Labour shadow chancellor calls out ‘toxic debate’ on trans lives during loaded Channel 4 interview
Shadow chancellor Rachel Reeves stressed that women and trans people “are not enemies of each other” after being confronted with a loaded question on gender self-ID.
The Labour MP said in an interview with Channel 4 News Monday evening (27 September) that the so-called “debate” over trans rights in Britain has become “too toxic”.
Channel 4 News presenter Cathy Newman put Reeves on the spot with a question conflating Keir Starmer’s support of reforming the Gender Recognition Act to give trans people the right to self-identify with access to single-sex spaces, which is governed by the Equality Act.
“The Labour leader’s policy is to allow trans people to self-identify their gender,” Newman said. “Does that mean if someone was born male, but self-identifies as a woman, says they’re a woman, that they could access a women’s refuge?”
.@cathynewman asks Shadow Chancellor Rachel Reeves: "The Labour leader's policy is to allow trans people to self-identify their gender. Does that mean if someone was born male, but self-identifies as a woman… that they could access a women's refuge?" pic.twitter.com/uNiNOauIqu
— Channel 4 News (@Channel4News) September 27, 2021
Reeves, the MP for Leeds West, ruled out a Labour government changing the Equality Act, which among other things protects the rights of trans people to access single-sex spaces. A service can only exclude a trans person if it is “a proportionate means of achieving a legitimate aim”.

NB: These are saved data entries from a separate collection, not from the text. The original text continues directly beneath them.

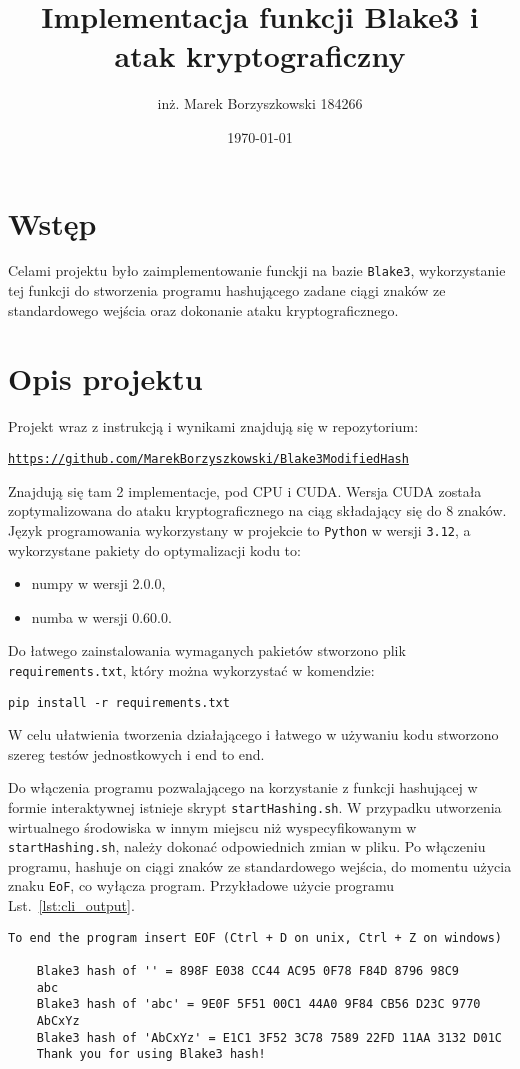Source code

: \documentclass[polish,envcountsect,10pt]{article}
\title{Implementacja funkcji Blake3 i atak kryptograficzny}
\author{inż. Marek Borzyszkowski 184266}
\date{\today}
\begin{document}
\maketitle
\tableofcontents
\newpage
\section{Wstęp}
Celami projektu było zaimplementowanie funckji na bazie \texttt{Blake3}, 
wykorzystanie tej funkcji do stworzenia programu hashującego zadane ciągi znaków ze standardowego wejścia oraz dokonanie ataku kryptograficznego.
\section{Opis projektu}
Projekt wraz z instrukcją i wynikami znajdują się w repozytorium: \

\href{https://github.com/MarekBorzyszkowski/Blake3ModifiedHash}{\texttt{https://github.com/MarekBorzyszkowski/Blake3ModifiedHash}}

Znajdują się tam 2 implementacje, pod CPU i CUDA. Wersja CUDA została zoptymalizowana do ataku kryptograficznego na ciąg składający się do 8 znaków.
Język programowania wykorzystany w projekcie to \texttt{Python} w wersji \texttt{3.12}, a wykorzystane pakiety do optymalizacji kodu to:
\begin{itemize}
	\item numpy w wersji 2.0.0,
	\item numba w wersji 0.60.0.
\end{itemize}
Do łatwego zainstalowania wymaganych pakietów stworzono plik \texttt{requirements.txt}, który można wykorzystać w komendzie:

\texttt{pip install -r requirements.txt}

W celu ułatwienia tworzenia działającego i łatwego w używaniu kodu stworzono szereg testów jednostkowych i end to end. 

Do włączenia programu pozwalającego na korzystanie z funkcji hashującej w formie interaktywnej istnieje skrypt \texttt{startHashing.sh}. W przypadku utworzenia 
wirtualnego środowiska w innym miejscu niż wyspecyfikowanym w \texttt{startHashing.sh}, należy dokonać odpowiednich zmian w pliku.
Po włączeniu programu, hashuje on ciągi znaków ze standardowego wejścia, do momentu użycia znaku \texttt{EoF}, co wyłącza program.
Przykładowe użycie programu Lst.~\ref{lst:cli_output}.
\begin{lstlisting}[caption={Przykładowy przebieg działania programu}, label={lst:cli_output}]
	To end the program insert EOF (Ctrl + D on unix, Ctrl + Z on windows)

	Blake3 hash of '' = 898F E038 CC44 AC95 0F78 F84D 8796 98C9 
	abc
	Blake3 hash of 'abc' = 9E0F 5F51 00C1 44A0 9F84 CB56 D23C 9770 
	AbCxYz
	Blake3 hash of 'AbCxYz' = E1C1 3F52 3C78 7589 22FD 11AA 3132 D01C 
	Thank you for using Blake3 hash!	
\end{lstlisting}
\end{document}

“The Equality Act says that there should be safe spaces for people and so no, it wouldn’t mean those things,” she began, before Newman interrupted: “Then that’s not self-ID… self-ID is someone saying: ‘I am a woman, therefore I’m entitled to all the services that any other woman is entitled to.'”
Reeves continued: “The Equality Act explicitly – and we wouldn’t change that – says that there should be places for people, where necessary, for people of a biological sex.
“But look, I think the people that make the incredibly difficult choice to identify as the gender […] different from the sex they were born, that’s incredibly difficult. I would support anybody that made that decision and made that difficult journey.
She added: “I think this debate has become far too toxic. [Cis] women face discrimination in their everyday lives, trans women face discrimination in their everyday lives.
“They’re not the enemy of each other. We need to bring people together, not divide people. This is just one more division we could do without. And I think this is a false dichotomy to say these rights are being traded off against each other.”
Reeves emphatically added: “I support women’s rights. I support trans rights – and I think most people are in the same place.”
Channel 4 presenter slammed for ‘divisive’ questions on trans rights
Newman’s interview was described as “divisive” by viewers, who accused the broadcaster for “wilfully misrepresenting” the GRA and the Equality Act.
“Cathy Newman willfully misrepresenting what ‘self-ID’ means here,” said one Twitter user. “Self-ID is just about GRA reform, it has nothing to do with single-sex spaces.”
There was upset over a since-deleted tweet by Newman, which claimed Reeves had said trans women would not be able to access women’s refuge under a Labour government.
One user said Newman’s “shameful” tweet caused them “a lot of stress and panic”.
https://twitter.com/FoldUpToys/status/1442536896303747077
Lat year, a women’s refuge volunteer explained to PinkNews how there is a screening process that every woman goes through before gaining entry to a refuge.
PinkNews asked whether, as anti-trans campaigners claim, a cisgender man pretending to be a transgender woman could get through this screening process in order to gain access to vulnerable women living in refuges.
“I would say that it was impossible for a cis man to get through the screening process,” the volunteer said.
Labour seized by ‘distracting’ cervix discourse
The Labour Party has been seized by a toxic debate on trans rights in recent weeks, after Canterbury MP Rosie Duffield claimed that she had no choice but to skip the Labour Party Conference because of opposition to her so-called “gender critical” views.
Starmer was subsequently questioned about past comments made by Duffield about trans people. Duffield faced widespread criticism from LGBT+ groups in August 2020 when she claimed in a tweet that “only women have a cervix”.
Starmer called for a more mature and respectful “debate” on trans rights – even though human rights activists warn that framing it as a debate is “toxic” – and said that it was incorrect to say only women have a cervix. In the days since, the question of who does and does not have a cervix has dominated news cycles.
Trans men and non-binary people warn the question is not just degrading – it also distracts from vital issues.
PinkNews contacted Channel 4 for comment.